La scuola non serve. Non serve perché non serve agli studenti, ai giovani. Il guaio è che insegna tante belle cose ma poche utili. Non si fa attualità per esempio. Ma si fa anche troppo poca Storia con programmi spesso tirati via dove a malapena si raggiunge la Seconda Guerra Mondiale. Eppure si parte dal Paleolitico, dagli Assiri e dai Babilonesi; si sa meglio le classi sociali di tremila anni fa che quelle odierne. La scuola è un treno che prendi e che dopo tredici anni ti scende in una città che non conosci. Si è smesso anche di fare Educazione Civica nelle scuole, se vuoi capire come gira il mondo devi essere autodidatta. Se vuoi sapere come è fatto stesso discorso: la Geografia non si fa più. Incredibile. Diritto Pubblico poi dovrebbe essere una materia al pari dell’Italiano nelle scuole, non un esame che trovi in qualche facoltà universitaria, la Costituzione va saputa, non a memoria ma va saputa. Bisognerebbe educare i giovani alla Politica. Non è colpa loro se appena diciottenni non sanno chi votare, come votare, perché votare. Capirai, chi gliel’ha spiegato? E lasciamo da parte la solita retorica infantile del ragazzino che preferisce dormire la mattina e prega i genitori di non svegliarlo. Io sono serio. Si fa Matematica e Latino perché ci devono aprire la mente si diceva. Ed è vero per carità. Mi chiedo però cosa bisogna far “entrare” in queste menti. L’esperienza scolastica è quantomeno deludente, si potrebbe fare meglio, si fa tanto “ieri” ma poco “oggi”. Ogni settimana ci dovrebbero essere due ore di Attualità, come materia, ci dovrebbe essere la verifica di Attualità con voto, il debito pure se hai l’insufficienza. Perché è tutto importante, ma almeno bisognerebbe sapere ciò che ci circonda. Sarebbe anche tutto più vicino agli studenti, più d’impatto, più “simpatico” di un campo di forza in Fisica.

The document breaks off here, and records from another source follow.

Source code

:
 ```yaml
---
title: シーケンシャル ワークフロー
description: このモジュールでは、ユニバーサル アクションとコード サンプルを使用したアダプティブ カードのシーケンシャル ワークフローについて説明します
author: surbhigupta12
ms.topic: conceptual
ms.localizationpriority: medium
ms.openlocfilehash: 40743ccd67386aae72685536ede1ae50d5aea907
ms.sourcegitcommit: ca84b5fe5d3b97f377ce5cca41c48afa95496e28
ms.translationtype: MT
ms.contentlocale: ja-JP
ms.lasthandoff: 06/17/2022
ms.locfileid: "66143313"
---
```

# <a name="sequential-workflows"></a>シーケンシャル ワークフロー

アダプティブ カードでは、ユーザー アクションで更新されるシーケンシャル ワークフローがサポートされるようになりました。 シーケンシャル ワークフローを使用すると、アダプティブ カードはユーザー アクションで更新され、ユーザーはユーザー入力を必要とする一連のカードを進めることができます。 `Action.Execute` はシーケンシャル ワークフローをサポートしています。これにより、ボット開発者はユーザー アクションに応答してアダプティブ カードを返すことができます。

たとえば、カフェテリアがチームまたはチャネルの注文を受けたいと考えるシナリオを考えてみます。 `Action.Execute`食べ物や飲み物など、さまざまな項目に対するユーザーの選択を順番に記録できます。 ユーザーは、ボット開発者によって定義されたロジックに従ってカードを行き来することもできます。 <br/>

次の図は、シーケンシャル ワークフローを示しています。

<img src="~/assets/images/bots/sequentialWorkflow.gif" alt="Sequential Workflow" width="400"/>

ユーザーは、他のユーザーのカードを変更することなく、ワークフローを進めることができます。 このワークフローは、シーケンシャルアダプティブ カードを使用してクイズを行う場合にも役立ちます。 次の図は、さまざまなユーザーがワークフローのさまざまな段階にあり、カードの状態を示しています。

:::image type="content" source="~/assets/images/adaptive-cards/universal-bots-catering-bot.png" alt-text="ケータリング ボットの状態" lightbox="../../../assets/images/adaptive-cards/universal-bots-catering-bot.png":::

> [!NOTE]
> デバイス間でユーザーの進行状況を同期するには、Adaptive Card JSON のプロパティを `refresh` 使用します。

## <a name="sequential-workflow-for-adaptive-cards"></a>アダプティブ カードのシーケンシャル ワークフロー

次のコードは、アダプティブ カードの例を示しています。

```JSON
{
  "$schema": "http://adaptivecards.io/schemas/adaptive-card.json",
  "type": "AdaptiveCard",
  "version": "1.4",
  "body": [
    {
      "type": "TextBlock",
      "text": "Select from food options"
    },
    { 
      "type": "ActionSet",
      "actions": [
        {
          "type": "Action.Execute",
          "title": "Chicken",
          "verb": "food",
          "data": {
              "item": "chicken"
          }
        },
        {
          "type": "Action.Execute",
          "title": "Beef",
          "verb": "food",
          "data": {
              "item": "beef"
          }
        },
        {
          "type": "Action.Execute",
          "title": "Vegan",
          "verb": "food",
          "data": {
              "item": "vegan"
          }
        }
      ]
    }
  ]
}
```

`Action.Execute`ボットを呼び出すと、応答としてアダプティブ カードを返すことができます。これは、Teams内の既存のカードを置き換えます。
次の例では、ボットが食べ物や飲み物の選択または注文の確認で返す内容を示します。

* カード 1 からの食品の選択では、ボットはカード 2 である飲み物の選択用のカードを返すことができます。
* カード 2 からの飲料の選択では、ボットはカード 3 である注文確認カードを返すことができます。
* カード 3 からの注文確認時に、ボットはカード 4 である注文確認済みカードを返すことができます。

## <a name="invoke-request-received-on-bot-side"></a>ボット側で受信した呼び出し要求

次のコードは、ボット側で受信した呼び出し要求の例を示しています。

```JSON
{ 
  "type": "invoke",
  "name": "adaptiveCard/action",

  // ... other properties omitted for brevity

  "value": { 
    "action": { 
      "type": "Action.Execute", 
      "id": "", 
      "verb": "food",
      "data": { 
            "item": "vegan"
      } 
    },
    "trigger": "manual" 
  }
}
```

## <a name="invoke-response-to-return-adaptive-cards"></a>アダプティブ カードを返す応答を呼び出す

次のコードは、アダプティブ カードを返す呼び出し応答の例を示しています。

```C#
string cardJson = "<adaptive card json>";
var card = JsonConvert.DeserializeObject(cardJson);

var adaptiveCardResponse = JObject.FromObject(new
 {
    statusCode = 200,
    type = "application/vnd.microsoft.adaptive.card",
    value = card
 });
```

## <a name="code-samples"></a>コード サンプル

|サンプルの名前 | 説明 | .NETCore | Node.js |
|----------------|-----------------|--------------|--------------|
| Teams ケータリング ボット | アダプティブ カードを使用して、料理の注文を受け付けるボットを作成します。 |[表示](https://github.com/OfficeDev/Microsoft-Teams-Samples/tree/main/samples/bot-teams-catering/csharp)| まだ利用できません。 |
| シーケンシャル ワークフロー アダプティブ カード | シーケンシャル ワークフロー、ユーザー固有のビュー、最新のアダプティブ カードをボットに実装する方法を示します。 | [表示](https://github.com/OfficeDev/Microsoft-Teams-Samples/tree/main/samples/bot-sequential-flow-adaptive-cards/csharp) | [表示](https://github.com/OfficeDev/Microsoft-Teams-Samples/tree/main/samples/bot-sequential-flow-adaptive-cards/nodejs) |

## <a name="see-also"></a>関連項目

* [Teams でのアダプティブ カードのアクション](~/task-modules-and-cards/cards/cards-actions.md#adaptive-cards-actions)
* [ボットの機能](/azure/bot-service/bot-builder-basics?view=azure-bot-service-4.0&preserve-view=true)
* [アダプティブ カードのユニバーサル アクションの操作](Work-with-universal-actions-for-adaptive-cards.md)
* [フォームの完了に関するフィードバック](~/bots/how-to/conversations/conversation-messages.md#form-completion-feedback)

E poi spiegare bene come funziona il Parlamento, il Governo, insegnarci la nostra democrazia , sapere cos’è l’Unione Europea, l’ONU e raccontare la Storia. La Storia è fondamentale, ma non gli Egizi eh, ti fa capire l’oggi, come mai è così, ma anche come è stato, cos’è successo prima e che conseguenze ci ha portato. Siamo una generazione ignorante ma non è colpa nostra. Certo se non ci insegnano solo una minoranza si informerà da sola.

Sono state fatte tante riforme sulla scuola, ma alla fine quasi tutto si regge ancora su Giovanni Gentile e la sua riforma datata 1923, novantacinque anni fa. Ma l’attuale sistema scolastico è semplicemente anacronistico, strutturato per essere perfetto in una situazione sociale in cui si passava dall’analfabetismo all’alfabetizzazione del nostro paese ed in questo clima di campagna elettorale sulla scuola invece regna il silenzio assoluto, senza idee nuove, odierne, correnti che magari qualche voto in più lo porterebbero anche. Tagliare un po’ i programmi, accorpare Scienze e Fisica e dare spazio al Diritto Pubblico, magari fare anche architettura e urbanistica a Storia dell’Arte e studiare anche i ponti e le strade oltre ai quadri, tradurre notizie in Inglese più che la letteratura, insegnare i capoluoghi di Regione, le capitali e le nazioni del mondo.

Fare gli orari (e i programmi) in maniera tale da permettere ogni settimana di parlare di attualità, permettere agli studenti di confrontarsi tra loro, con il professore, farsi una coscienza propria. Insegnare, ma per davvero e più che mai insegnare ad essere buoni cittadini, essere informati, consapevoli del mondo che è fuori, di come funziona e capire le dinamiche che poi incontreremo. Si studierà un quadro di Monet in meno e non s’imparerà a memoria la poesia, ma almeno ci sarà un motivo veramente valido per andare a scuola: capire chi siamo e dove siamo. Facendocelo insegnare. Chiedo tanto?